I want more than Wendell’s unconditional positive regard—I want him to like me. My question, it turns out, isn’t only about discovering whether I matter to Wendell. It’s also about acknowledging how much he matters to me.
“Do you like me?” I squeak out, feeling pathetic and awkward. I mean, what can he possibly say? He’s not going to say no. Even if he doesn’t like me, he could throw it back to me by asking, “What do you think?” or “I wonder why you’re asking this now?” Or he could say what I might have said to John if he’d asked me this question early on. I would have told him the truth of my experience, which might have been less about whether I liked him and more about how hard it was to get to know him when he kept me at arm’s length.
But Wendell does none of that.
“I do like you,” he says in a way that makes me feel he means it. It sounds neither rote nor gushy. It’s so simple—and so unexpectedly moving in its simplicity. Yes, I like you.
“I like you too,” I say, and Wendell smiles.
Wendell says that while I want to be liked for being smart or funny, he was talking about liking my neshama, which is the Hebrew word for “spirit” or “soul.” The concept registers instantly.
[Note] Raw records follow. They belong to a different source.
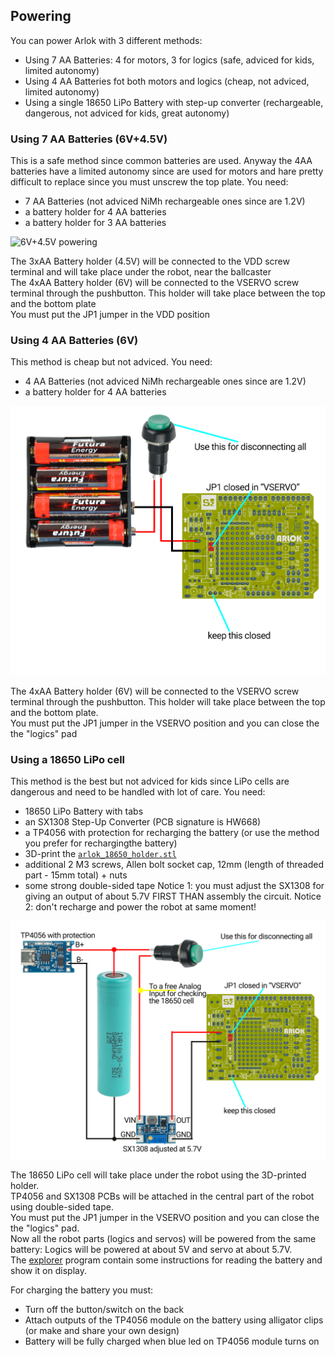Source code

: ## Powering

You can power Arlok with 3 different methods:
- Using 7 AA Batteries: 4 for motors, 3 for logics (safe, adviced for kids, limited autonomy)
- Using 4 AA Batteries fot both motors and logics (cheap, not adviced, limited autonomy)
- Using a single 18650 LiPo Battery with step-up converter (rechargeable, dangerous, not adviced for kids, great autonomy)

### Using 7 AA Batteries (6V+4.5V)
This is a safe method since common batteries are used. Anyway the 4AA batteries have a limited autonomy since are used for motors and hare pretty difficult to replace since you must unscrew the top plate.
You need:
- 7 AA Batteries (not adviced NiMh rechargeable ones since are 1.2V)
- a battery holder for 4 AA batteries
- a battery holder for 3 AA batteries

![6V+4.5V powering](../media/instructions/powering/AA_6V%2B4v5.png)

The 3xAA Battery holder (4.5V) will be connected to the VDD screw terminal and will take place under the robot, near the ballcaster  
The 4xAA Battery holder (6V) will be connected to the VSERVO screw terminal through the pushbutton. This holder will take place between the top and the bottom plate  
You must put the JP1 jumper in the VDD position

### Using 4 AA Batteries (6V)
This method is cheap but not adviced.
You need:
- 4 AA Batteries (not adviced NiMh rechargeable ones since are 1.2V)
- a battery holder for 4 AA batteries

![6V powering](../media/instructions/powering/AA_6V_only.png)  

The 4xAA Battery holder (6V) will be connected to the VSERVO screw terminal through the pushbutton. This holder will take place between the top and the bottom plate.  
You must put the JP1 jumper in the VSERVO position and you can close the the "logics" pad

### Using a 18650 LiPo cell
This method is the best but not adviced for kids since LiPo cells are dangerous and need to be handled with lot of care.
You need:
- 18650 LiPo Battery with tabs
- an SX1308 Step-Up Converter (PCB signature is HW668)
- a TP4056 with protection for recharging the battery (or use the method you prefer for rechargingthe battery)
- 3D-print the [`arlok_18650_holder.stl`](../cad/stl/arlok_18650_holder.stl)
- additional 2 M3 screws, Allen bolt socket cap, 12mm (length of threaded part - 15mm total) + nuts
- some strong double-sided tape 
Notice 1: you must adjust the SX1308 for giving an output of about 5.7V FIRST THAN assembly the circuit.
Notice 2: don't recharge and power the robot at same moment!

![18650 powering](../media/instructions/powering/18650.png)

The 18650 LiPo cell will take place under the robot using the 3D-printed holder.  
TP4056 and SX1308 PCBs will be attached in the central part of the robot using double-sided tape.  
You must put the JP1 jumper in the VSERVO position and you can close the the "logics" pad.  
Now all the robot parts (logics and servos) will be powered from the same battery: Logics will be powered at about 5V and servo at about 5.7V.  
The [explorer](../arduino/explorer/) program contain some instructions for reading the battery and show it on display.

For charging the battery you must:
- Turn off the button/switch on the back
- Attach outputs of the TP4056 module on the battery using alligator clips (or make and share your own design)
- Battery will be fully charged when blue led on TP4056 module turns on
I tell Wendell about a recent college graduate who, considering a career as a therapist, asked if I liked my patients, because, after all, that’s who therapists spend their time with each day. I said that sometimes patients seem one way on the outside, but that’s often because they’re confusing me with others from their past who may not have seen them the way I do. Even so, I told this young woman, I feel genuine affection for my patients all the time—their tender places, their bravery, their souls. For, as Wendell is saying, their neshamot.
“But in a professional way, right?” the young woman persisted, and I knew that she didn’t quite understand, because before I met my patients, I didn’t understand either. And as a patient myself, it was hard to remember. But Wendell has just reminded me.